Assembléia Legislativa do Rio de Janeiro concede Medalha Tiradentes a Olavo de Carvalho. Aqui.

terça-feira, 21 de setembro de 2010

Quebra de confiança

ESTADÃO
Terça, 18 de Setembro de 2010, 16h00

MIGUEL REALE JÚNIOR

O cidadão dá informações ao Estado e em troca recebe garantias de sigilo. Na democracia funciona assim.

Quem ganha mais de R$ 1.500 por mês deve por lei prestar declaração de renda ao fisco, indicando seus proventos, as respectivas fontes, bem como os gastos com médico e escola que podem reduzir o imposto a pagar ou mesmo levar à restituição de imposto já pago a mais. Se a pessoa não der informações ou as fornecer com dados falsos, pratica crime tributário.

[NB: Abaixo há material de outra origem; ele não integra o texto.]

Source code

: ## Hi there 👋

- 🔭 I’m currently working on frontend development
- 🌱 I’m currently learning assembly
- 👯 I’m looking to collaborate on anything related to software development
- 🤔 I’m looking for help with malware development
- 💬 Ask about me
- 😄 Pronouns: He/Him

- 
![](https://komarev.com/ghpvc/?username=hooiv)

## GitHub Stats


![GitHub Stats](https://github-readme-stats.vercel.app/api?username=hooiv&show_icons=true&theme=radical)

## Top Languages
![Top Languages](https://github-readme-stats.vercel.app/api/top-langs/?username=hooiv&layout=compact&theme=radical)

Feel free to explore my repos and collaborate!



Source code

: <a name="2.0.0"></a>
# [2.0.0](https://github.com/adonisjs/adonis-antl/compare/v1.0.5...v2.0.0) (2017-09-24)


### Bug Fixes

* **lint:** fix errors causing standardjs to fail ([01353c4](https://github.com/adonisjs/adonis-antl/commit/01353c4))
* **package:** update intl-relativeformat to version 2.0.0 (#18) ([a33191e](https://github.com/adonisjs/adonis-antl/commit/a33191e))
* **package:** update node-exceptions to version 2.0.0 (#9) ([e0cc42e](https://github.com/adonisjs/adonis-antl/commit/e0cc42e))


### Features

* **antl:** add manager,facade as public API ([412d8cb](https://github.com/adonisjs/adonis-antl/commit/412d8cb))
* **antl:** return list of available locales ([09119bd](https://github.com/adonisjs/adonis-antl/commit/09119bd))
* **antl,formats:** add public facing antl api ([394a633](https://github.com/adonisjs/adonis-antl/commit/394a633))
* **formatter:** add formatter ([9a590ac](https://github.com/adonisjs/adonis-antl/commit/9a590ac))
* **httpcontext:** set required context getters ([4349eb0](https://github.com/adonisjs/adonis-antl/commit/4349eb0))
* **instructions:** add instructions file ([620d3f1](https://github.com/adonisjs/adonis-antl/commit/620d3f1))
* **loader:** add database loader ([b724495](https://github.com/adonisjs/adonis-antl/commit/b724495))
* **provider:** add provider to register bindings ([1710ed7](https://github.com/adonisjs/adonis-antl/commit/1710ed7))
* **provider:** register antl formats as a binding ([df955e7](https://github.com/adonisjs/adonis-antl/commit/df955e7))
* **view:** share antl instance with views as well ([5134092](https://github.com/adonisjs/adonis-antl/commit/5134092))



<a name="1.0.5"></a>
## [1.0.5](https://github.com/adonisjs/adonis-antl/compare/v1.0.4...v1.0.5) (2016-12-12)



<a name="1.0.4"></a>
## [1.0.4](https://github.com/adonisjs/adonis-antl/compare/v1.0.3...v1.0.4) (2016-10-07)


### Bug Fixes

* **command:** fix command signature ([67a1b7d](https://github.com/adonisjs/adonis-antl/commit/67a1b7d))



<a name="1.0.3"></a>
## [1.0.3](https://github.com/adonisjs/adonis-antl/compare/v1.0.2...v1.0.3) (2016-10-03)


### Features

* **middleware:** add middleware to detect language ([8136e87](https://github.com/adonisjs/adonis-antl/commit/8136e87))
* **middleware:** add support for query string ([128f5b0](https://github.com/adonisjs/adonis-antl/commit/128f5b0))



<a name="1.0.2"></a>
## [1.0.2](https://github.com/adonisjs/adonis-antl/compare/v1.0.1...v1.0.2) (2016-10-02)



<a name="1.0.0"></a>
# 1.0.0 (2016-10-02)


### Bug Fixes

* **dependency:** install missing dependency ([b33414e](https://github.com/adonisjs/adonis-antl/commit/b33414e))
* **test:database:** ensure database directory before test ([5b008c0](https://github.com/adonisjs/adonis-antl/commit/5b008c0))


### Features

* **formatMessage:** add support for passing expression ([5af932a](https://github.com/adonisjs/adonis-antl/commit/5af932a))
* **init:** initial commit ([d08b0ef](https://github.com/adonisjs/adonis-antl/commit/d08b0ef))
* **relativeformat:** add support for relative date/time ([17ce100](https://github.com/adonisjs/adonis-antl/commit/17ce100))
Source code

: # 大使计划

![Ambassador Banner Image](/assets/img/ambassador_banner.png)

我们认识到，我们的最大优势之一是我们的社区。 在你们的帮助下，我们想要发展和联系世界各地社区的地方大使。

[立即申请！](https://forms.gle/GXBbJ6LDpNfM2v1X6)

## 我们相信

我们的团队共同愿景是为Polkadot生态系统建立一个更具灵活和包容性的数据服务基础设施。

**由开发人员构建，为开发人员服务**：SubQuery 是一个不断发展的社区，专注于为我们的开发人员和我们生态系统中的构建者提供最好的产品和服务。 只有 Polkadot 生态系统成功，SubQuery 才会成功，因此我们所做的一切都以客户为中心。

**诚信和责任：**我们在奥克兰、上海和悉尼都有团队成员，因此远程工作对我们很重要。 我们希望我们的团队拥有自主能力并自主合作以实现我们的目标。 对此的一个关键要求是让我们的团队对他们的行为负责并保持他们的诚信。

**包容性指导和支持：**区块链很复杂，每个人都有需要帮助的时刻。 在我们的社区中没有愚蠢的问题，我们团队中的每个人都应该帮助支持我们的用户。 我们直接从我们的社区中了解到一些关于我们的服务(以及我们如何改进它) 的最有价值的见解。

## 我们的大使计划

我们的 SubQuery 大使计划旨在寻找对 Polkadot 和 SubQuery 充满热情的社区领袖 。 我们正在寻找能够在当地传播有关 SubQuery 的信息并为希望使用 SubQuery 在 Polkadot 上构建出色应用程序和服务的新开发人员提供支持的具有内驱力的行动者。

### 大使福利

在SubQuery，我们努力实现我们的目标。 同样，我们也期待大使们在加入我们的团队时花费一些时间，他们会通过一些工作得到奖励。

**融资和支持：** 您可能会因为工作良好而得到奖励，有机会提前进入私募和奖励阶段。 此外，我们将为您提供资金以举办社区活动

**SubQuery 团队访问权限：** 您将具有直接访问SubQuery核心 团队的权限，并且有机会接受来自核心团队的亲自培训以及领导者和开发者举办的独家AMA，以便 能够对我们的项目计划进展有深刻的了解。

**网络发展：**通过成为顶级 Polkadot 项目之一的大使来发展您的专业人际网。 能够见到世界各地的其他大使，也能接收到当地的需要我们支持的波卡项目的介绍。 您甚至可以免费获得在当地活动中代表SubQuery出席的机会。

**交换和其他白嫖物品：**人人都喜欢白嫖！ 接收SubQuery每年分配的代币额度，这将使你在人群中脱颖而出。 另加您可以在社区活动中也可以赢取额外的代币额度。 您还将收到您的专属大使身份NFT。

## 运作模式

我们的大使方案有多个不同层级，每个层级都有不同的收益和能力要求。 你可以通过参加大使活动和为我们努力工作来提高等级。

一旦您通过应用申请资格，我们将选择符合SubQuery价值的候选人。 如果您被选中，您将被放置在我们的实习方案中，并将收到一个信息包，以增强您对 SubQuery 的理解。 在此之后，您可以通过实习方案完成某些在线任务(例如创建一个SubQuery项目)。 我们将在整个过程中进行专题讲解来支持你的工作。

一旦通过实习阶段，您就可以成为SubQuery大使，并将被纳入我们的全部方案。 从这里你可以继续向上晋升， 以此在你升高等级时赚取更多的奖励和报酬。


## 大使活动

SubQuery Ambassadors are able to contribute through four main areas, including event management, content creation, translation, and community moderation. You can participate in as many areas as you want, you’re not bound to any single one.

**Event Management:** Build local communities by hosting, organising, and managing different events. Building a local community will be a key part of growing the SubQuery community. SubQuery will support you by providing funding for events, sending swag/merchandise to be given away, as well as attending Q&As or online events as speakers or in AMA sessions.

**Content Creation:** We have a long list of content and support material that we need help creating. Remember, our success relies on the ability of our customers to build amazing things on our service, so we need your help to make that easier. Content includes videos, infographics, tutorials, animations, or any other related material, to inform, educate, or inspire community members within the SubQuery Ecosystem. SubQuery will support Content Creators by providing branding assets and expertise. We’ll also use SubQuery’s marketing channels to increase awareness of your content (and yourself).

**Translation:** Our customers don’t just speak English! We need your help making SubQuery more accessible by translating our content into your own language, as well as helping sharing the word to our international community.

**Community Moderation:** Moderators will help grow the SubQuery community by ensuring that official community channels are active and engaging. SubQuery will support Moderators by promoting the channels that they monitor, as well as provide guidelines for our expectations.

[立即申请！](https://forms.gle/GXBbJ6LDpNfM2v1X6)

Em contrapartida, o funcionário do fisco que manusear esses dados da vida particular do declarante tem o dever de não os utilizar para outro fim que não o funcional, não os divulgando a quem quer que seja. Não cabe, também, facilitar que terceiro conheça a senha de acesso ao sistema para obtenção indevida dos dados pessoais revelados pelo contribuinte. Qualquer dessas condutas constitui crime, mesmo porque a Constituição consagra o direito fundamental do segredo dos dados particulares.

O cidadão é obrigado a prestar informações ao Estado, mas recebe a garantia do sigilo dessas declarações, nisso se fundando a democracia, ou seja, na confiança pela qual se adquire a segurança de que a autoridade não irá abusar do conhecimento que possui sobre a vida particular da pessoa para persegui-la por qualquer motivo, especialmente por razões de antagonismo político.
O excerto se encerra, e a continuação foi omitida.